▸ What is expected: Lines below that include the word "left" should each be copied.

▸ Available records:
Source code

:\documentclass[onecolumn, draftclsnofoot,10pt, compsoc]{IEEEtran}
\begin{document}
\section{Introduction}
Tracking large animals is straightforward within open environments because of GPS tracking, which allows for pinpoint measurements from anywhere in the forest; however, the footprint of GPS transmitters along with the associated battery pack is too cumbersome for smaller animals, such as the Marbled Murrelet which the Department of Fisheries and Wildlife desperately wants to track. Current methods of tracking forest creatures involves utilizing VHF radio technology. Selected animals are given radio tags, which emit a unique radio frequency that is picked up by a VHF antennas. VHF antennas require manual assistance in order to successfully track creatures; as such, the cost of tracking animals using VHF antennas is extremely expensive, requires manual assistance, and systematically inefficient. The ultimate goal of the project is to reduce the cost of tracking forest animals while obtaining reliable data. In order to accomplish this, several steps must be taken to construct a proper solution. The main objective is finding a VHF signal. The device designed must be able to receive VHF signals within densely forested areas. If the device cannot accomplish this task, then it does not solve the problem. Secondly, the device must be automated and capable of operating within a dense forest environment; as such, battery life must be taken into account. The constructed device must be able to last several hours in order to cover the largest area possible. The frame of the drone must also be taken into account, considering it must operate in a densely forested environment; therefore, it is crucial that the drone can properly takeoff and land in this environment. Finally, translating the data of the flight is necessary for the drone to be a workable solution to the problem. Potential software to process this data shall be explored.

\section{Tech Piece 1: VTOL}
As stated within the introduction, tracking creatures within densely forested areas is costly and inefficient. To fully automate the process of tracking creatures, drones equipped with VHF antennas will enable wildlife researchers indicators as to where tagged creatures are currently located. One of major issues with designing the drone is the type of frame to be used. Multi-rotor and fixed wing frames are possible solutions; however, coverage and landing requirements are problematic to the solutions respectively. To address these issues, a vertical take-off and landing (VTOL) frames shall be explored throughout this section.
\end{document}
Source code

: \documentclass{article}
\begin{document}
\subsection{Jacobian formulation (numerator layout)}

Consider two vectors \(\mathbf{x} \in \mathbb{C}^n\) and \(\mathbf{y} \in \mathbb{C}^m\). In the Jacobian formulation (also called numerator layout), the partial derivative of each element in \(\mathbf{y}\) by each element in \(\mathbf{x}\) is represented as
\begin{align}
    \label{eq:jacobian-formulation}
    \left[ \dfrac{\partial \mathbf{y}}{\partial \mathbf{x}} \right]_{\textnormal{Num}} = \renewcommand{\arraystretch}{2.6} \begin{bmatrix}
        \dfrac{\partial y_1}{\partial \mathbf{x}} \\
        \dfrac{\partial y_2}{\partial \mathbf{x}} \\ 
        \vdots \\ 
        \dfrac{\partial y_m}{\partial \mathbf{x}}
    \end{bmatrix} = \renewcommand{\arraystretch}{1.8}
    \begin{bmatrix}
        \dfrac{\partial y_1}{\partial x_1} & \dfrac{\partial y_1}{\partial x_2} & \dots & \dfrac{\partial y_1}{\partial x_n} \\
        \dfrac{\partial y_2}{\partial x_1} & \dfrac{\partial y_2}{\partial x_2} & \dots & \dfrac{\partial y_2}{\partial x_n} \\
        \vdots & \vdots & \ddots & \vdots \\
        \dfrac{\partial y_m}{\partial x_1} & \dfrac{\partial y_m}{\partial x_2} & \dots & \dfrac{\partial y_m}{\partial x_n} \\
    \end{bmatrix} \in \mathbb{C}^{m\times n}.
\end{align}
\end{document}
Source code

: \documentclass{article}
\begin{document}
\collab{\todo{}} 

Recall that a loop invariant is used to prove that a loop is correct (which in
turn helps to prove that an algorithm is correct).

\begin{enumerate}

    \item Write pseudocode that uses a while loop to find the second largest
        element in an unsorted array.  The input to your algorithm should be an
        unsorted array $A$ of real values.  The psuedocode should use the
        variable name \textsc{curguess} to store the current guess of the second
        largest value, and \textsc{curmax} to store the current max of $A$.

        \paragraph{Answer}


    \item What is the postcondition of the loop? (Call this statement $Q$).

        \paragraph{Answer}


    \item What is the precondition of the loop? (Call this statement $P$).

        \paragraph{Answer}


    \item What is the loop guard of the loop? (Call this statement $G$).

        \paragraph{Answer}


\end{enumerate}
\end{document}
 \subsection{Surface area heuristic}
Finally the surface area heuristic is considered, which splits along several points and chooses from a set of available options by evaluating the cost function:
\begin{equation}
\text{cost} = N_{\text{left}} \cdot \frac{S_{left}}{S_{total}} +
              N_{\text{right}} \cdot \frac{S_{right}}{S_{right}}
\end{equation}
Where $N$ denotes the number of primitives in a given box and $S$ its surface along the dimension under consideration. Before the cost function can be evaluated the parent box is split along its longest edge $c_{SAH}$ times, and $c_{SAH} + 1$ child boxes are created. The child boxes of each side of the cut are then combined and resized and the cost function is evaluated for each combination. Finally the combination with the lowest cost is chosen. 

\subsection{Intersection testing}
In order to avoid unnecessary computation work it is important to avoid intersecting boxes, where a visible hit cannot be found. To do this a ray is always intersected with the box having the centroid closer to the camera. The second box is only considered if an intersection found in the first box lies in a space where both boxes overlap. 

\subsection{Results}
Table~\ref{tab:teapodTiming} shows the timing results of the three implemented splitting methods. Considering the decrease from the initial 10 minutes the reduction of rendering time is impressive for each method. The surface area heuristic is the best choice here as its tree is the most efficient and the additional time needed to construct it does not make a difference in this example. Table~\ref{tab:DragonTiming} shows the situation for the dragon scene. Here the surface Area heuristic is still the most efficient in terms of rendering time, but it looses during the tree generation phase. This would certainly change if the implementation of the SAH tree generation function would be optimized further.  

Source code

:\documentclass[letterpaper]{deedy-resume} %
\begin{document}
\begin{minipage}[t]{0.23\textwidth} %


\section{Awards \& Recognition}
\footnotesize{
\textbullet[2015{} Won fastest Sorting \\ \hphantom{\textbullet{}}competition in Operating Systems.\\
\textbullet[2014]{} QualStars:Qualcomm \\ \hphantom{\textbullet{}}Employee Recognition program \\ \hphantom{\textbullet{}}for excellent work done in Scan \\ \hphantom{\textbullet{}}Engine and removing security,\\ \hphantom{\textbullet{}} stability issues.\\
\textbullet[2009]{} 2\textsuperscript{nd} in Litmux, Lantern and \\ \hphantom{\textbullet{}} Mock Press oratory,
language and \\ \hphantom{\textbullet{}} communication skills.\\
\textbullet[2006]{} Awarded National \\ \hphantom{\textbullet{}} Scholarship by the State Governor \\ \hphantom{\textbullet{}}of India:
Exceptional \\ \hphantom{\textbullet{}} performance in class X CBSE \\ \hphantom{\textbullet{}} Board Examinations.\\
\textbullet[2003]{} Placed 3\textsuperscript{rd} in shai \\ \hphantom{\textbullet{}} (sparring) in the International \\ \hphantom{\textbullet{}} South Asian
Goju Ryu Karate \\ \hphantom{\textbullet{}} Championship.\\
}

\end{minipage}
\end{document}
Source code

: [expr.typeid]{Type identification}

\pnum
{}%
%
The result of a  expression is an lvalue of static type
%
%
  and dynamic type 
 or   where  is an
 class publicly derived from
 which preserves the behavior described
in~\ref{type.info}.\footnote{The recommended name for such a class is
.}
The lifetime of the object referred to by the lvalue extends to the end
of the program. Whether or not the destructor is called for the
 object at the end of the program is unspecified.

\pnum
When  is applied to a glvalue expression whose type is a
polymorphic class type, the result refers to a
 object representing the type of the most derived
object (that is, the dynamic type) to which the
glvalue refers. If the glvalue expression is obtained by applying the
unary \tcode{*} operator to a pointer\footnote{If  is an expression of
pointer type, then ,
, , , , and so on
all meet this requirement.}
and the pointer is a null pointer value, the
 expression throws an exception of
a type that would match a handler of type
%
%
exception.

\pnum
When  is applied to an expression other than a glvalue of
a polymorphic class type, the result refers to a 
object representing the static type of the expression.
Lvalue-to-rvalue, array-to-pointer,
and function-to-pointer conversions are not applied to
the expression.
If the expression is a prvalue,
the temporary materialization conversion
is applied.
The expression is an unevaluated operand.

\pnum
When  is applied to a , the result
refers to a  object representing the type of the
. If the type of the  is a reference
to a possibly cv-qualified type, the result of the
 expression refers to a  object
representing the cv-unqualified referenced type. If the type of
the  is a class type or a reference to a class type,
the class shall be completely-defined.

▸ Solution to the problem:
    \left[ \dfrac{\partial \mathbf{y}}{\partial \mathbf{x}} \right]_{\textnormal{Num}} = \renewcommand{\arraystretch}{2.6} \begin{bmatrix}
\text{cost} = N_{\text{left}} \cdot \frac{S_{left}}{S_{total}} +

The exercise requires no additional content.